Write $P_t X := \mathbb{E}[X \mid \mathcal{F}_t]$ for $X \in L^1(\Omega, \mathcal{F}, \mathbb{P})$. By the [Basic Properties of Conditional Expectation](/theorems/1148), the operator $P_t$ satisfies:
- **(L) Linearity:** $P_t(\alpha X + \beta W) = \alpha\, P_t X + \beta\, P_t W$ a.s. for $\alpha, \beta \in \mathbb{R}$ and $X, W \in L^1$ (property (v)).
- **(M) Fixes known random variables:** if $X$ is $\mathcal{F}_t$-measurable, then $P_t X = X$ a.s. (property (ii)).
- **(I) Annihilates independent centred random variables:** if $X$ is independent of $\mathcal{F}_t$, then $P_t X = \mathbb{E}[X]$ a.s. (property (iii)); in particular $P_t X = 0$ a.s. when additionally $\mathbb{E}[X] = 0$.

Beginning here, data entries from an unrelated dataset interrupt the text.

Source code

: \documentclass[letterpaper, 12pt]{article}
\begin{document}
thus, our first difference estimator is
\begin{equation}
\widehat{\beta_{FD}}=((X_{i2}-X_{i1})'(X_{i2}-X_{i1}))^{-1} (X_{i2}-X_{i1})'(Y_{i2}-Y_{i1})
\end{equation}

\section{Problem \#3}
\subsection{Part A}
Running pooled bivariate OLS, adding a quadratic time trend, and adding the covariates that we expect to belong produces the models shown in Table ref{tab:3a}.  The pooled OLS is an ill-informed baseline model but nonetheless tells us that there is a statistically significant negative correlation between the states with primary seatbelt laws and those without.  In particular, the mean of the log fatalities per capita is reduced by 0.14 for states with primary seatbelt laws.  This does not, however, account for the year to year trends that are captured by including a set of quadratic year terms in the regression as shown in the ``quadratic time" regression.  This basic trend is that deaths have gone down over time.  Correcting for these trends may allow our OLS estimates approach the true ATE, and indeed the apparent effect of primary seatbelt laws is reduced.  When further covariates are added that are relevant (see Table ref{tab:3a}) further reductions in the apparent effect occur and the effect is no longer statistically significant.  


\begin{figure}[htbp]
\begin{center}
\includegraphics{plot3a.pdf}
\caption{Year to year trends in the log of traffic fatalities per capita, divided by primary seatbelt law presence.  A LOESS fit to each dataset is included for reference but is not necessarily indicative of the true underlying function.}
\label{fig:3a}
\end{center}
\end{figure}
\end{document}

These three properties are the only facts about conditional expectation used below.
[/step]
[step:Show every past innovation is observable and every future innovation is independent of the present]

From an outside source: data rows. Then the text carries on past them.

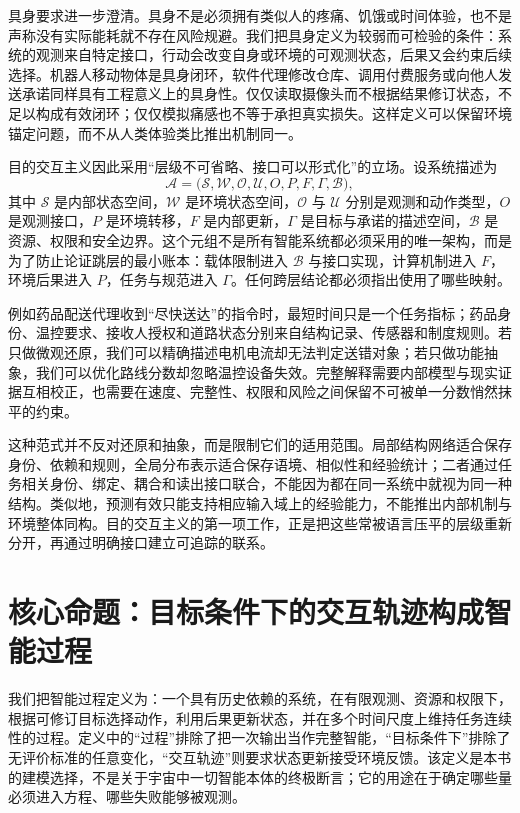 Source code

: 具身要求进一步澄清。具身不是必须拥有类似人的疼痛、饥饿或时间体验，也不是声称没有实际能耗就不存在风险规避。我们把具身定义为较弱而可检验的条件：系统的观测来自特定接口，行动会改变自身或环境的可观测状态，后果又会约束后续选择。机器人移动物体是具身闭环，软件代理修改仓库、调用付费服务或向他人发送承诺同样具有工程意义上的具身性。仅仅读取摄像头而不根据结果修订状态，不足以构成有效闭环；仅仅模拟痛感也不等于承担真实损失。这样定义可以保留环境锚定问题，而不从人类体验类比推出机制同一。

目的交互主义因此采用“层级不可省略、接口可以形式化”的立场。设系统描述为
\begin{equation}
  \mathcal A=\bigl(\mathcal S,\mathcal W,\mathcal O,\mathcal U,
  O,P,F,\Gamma,\mathcal B\bigr),
\end{equation}
其中 $\mathcal S$ 是内部状态空间，$\mathcal W$ 是环境状态空间，$\mathcal O$ 与 $\mathcal U$ 分别是观测和动作类型，$O$ 是观测接口，$P$ 是环境转移，$F$ 是内部更新，$\Gamma$ 是目标与承诺的描述空间，$\mathcal B$ 是资源、权限和安全边界。这个元组不是所有智能系统都必须采用的唯一架构，而是为了防止论证跳层的最小账本：载体限制进入 $\mathcal B$ 与接口实现，计算机制进入 $F$，环境后果进入 $P$，任务与规范进入 $\Gamma$。任何跨层结论都必须指出使用了哪些映射。

例如药品配送代理收到“尽快送达”的指令时，最短时间只是一个任务指标；药品身份、温控要求、接收人授权和道路状态分别来自结构记录、传感器和制度规则。若只做微观还原，我们可以精确描述电机电流却无法判定送错对象；若只做功能抽象，我们可以优化路线分数却忽略温控设备失效。完整解释需要内部模型与现实证据互相校正，也需要在速度、完整性、权限和风险之间保留不可被单一分数悄然抹平的约束。

这种范式并不反对还原和抽象，而是限制它们的适用范围。局部结构网络适合保存身份、依赖和规则，全局分布表示适合保存语境、相似性和经验统计；二者通过任务相关身份、绑定、耦合和读出接口联合，不能因为都在同一系统中就视为同一种结构。类似地，预测有效只能支持相应输入域上的经验能力，不能推出内部机制与环境整体同构。目的交互主义的第一项工作，正是把这些常被语言压平的层级重新分开，再通过明确接口建立可追踪的联系。

\section{核心命题：目标条件下的交互轨迹构成智能过程}
\label{sec:section_5723}

我们把智能过程定义为：一个具有历史依赖的系统，在有限观测、资源和权限下，根据可修订目标选择动作，利用后果更新状态，并在多个时间尺度上维持任务连续性的过程。定义中的“过程”排除了把一次输出当作完整智能，“目标条件下”排除了无评价标准的任意变化，“交互轨迹”则要求状态更新接受环境反馈。该定义是本书的建模选择，不是关于宇宙中一切智能本体的终极断言；它的用途在于确定哪些量必须进入方程、哪些失败能够被观测。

[claim:For every integer $s \le t$, the innovation $Z_s$ is $\mathcal{F}_t$-measurable]
[proof]
By invertibility, $Z_s = \sum_{j=0}^\infty \pi_j Y_{s-j}$ with convergence in $L^2$. For each $j \ge 0$ the index satisfies $s - j \le s \le t$, so $Y_{s-j}$ is $\mathcal{F}_t$-measurable by definition of $\mathcal{F}_t = \sigma(Y_u : u \le t)$. Hence each partial sum $S_N := \sum_{j=0}^N \pi_j Y_{s-j}$ is $\mathcal{F}_t$-measurable. Since $S_N \to Z_s$ in $L^2$, there is a subsequence $S_{N_k} \to Z_s$ almost surely; an a.s. limit of $\mathcal{F}_t$-measurable random variables is $\mathcal{F}_t$-measurable (after completing $\mathcal{F}_t$ with the $\mathbb{P}$-null sets, which does not change any conditional expectation). Therefore $Z_s$ is $\mathcal{F}_t$-measurable.
[/proof]
[/claim]
[claim:For every integer $k \ge 1$, the innovation $Z_{t+k}$ is independent of $\mathcal{F}_t$]
[proof]
Let $\mathcal{G}_t := \sigma(Z_v : v \le t)$. By causality, for each $u \le t$ we have $Y_u = \sum_{j=0}^\infty \psi_j Z_{u-j}$ as an $L^2$ limit of random variables measurable with respect to $\sigma(Z_v : v \le u) \subseteq \mathcal{G}_t$ (every index $u - j \le u \le t$); arguing as in the previous claim, $Y_u$ is $\mathcal{G}_t$-measurable. Hence $\mathcal{F}_t = \sigma(Y_u : u \le t) \subseteq \mathcal{G}_t$. Because $(Z_v)_{v \in \mathbb{Z}}$ is an independent family and $t + k > t$ for $k \ge 1$, the random variable $Z_{t+k}$ is independent of $\mathcal{G}_t = \sigma(Z_v : v \le t)$, hence independent of the smaller $\sigma$-algebra $\mathcal{F}_t$.
[/proof]
[/claim]
[guided]
We need two facts before any computation, and both are exactly where the hypotheses "causal" and "invertible" are consumed.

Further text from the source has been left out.